◆ Problem: Output the records exactly as they appear, with no pictures included.

◆ Material shown:
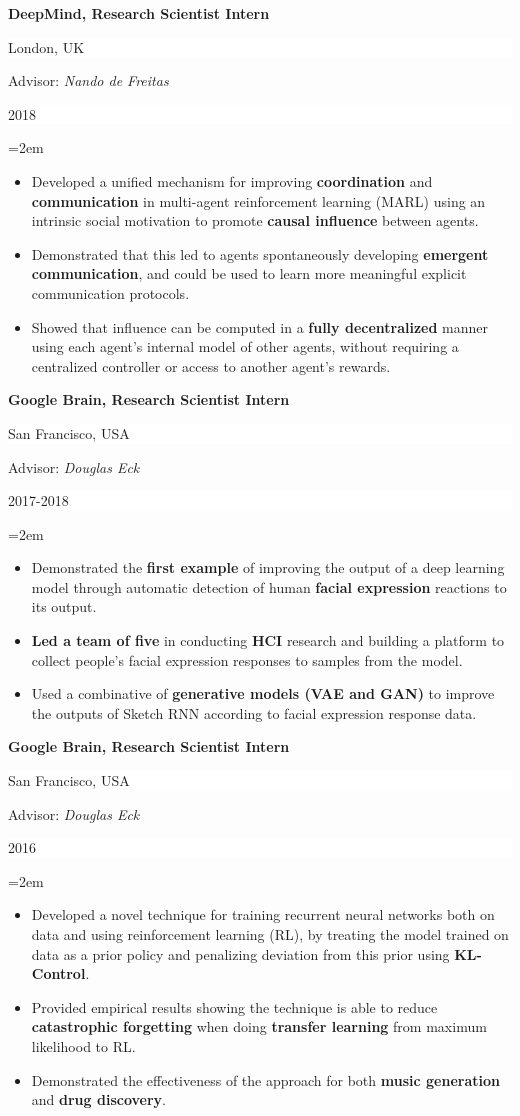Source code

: \documentclass[paper=letter,fontsize=11pt]{scrartcl} %
\newcommand{\sepspace}{\vspace*{1em}}		%
\newcommand{\ResearchEntry}[5]{
		\noindent \textbf{#1} \hfill      %
		\colorbox{White}{%
			\parbox{10em}{%
			\hfill\color{Black}#2}} \par  %
		\noindent Advisor: \textit{#3} \hfill      %
		\colorbox{White}{%
			\parbox{6em}{%
			\hfill\color{Black}#4}} \par  %
		\noindent\hangindent=2em\hangafter=0 \small #5 %
		\normalsize \par}
\begin{document}
\ResearchEntry{DeepMind, Research Scientist Intern}{London, UK}{Nando de Freitas}{2018}
{\begin{itemize}
    \item Developed a unified mechanism for improving \textbf{coordination} and \textbf{communication} in multi-agent reinforcement learning (MARL) using an intrinsic social motivation to promote \textbf{causal influence} between agents.
    \item Demonstrated that this led to agents spontaneously developing \textbf{emergent communication}, and could be used to learn more meaningful explicit communication protocols. 
    \item Showed that influence can be computed in a \textbf{fully decentralized} manner using each agent's internal model of other agents, without requiring a centralized controller or access to another agent's rewards.
\end{itemize}}
\sepspace

\ResearchEntry{Google Brain, Research Scientist Intern}{San Francisco, USA}{Douglas Eck}{2017-2018}
{\begin{itemize}
    \item Demonstrated the \textbf{first example} of improving the output of a deep learning model through automatic detection of human \textbf{facial expression} reactions to its output.
    \item \textbf{Led a team of five} in conducting \textbf{HCI} research and building a platform to collect people's facial expression responses to samples from the model. 
    \item Used a combinative of \textbf{generative models (VAE and GAN)} to improve the outputs of Sketch RNN according to facial expression response data. 
\end{itemize}}
\sepspace

\ResearchEntry{Google Brain, Research Scientist Intern}{San Francisco, USA}{Douglas Eck}{2016}
{\begin{itemize}
    \item Developed a novel technique for training recurrent neural networks both on data and using reinforcement learning (RL), by treating the model trained on data as a prior policy and penalizing deviation from this prior using \textbf{KL-Control}.
    \item Provided empirical results showing the technique is able to reduce \textbf{catastrophic forgetting} when doing \textbf{transfer learning} from maximum likelihood to RL. 
    \item Demonstrated the effectiveness of the approach for both \textbf{music generation} and \textbf{drug discovery}.
\end{itemize}}
\sepspace
\end{document}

◆ Your response:
Source code

: \documentclass[paper=letter,fontsize=11pt]{scrartcl} %
\newcommand{\sepspace}{\vspace*{1em}}		%
\newcommand{\ResearchEntry}[5]{
		\noindent \textbf{#1} \hfill      %
		\colorbox{White}{%
			\parbox{10em}{%
			\hfill\color{Black}#2}} \par  %
		\noindent Advisor: \textit{#3} \hfill      %
		\colorbox{White}{%
			\parbox{6em}{%
			\hfill\color{Black}#4}} \par  %
		\noindent\hangindent=2em\hangafter=0 \small #5 %
		\normalsize \par}
\begin{document}
\ResearchEntry{DeepMind, Research Scientist Intern}{London, UK}{Nando de Freitas}{2018}
{\begin{itemize}
    \item Developed a unified mechanism for improving \textbf{coordination} and \textbf{communication} in multi-agent reinforcement learning (MARL) using an intrinsic social motivation to promote \textbf{causal influence} between agents.
    \item Demonstrated that this led to agents spontaneously developing \textbf{emergent communication}, and could be used to learn more meaningful explicit communication protocols. 
    \item Showed that influence can be computed in a \textbf{fully decentralized} manner using each agent's internal model of other agents, without requiring a centralized controller or access to another agent's rewards.
\end{itemize}}
\sepspace

\ResearchEntry{Google Brain, Research Scientist Intern}{San Francisco, USA}{Douglas Eck}{2017-2018}
{\begin{itemize}
    \item Demonstrated the \textbf{first example} of improving the output of a deep learning model through automatic detection of human \textbf{facial expression} reactions to its output.
    \item \textbf{Led a team of five} in conducting \textbf{HCI} research and building a platform to collect people's facial expression responses to samples from the model. 
    \item Used a combinative of \textbf{generative models (VAE and GAN)} to improve the outputs of Sketch RNN according to facial expression response data. 
\end{itemize}}
\sepspace

\ResearchEntry{Google Brain, Research Scientist Intern}{San Francisco, USA}{Douglas Eck}{2016}
{\begin{itemize}
    \item Developed a novel technique for training recurrent neural networks both on data and using reinforcement learning (RL), by treating the model trained on data as a prior policy and penalizing deviation from this prior using \textbf{KL-Control}.
    \item Provided empirical results showing the technique is able to reduce \textbf{catastrophic forgetting} when doing \textbf{transfer learning} from maximum likelihood to RL. 
    \item Demonstrated the effectiveness of the approach for both \textbf{music generation} and \textbf{drug discovery}.
\end{itemize}}
\sepspace
\end{document}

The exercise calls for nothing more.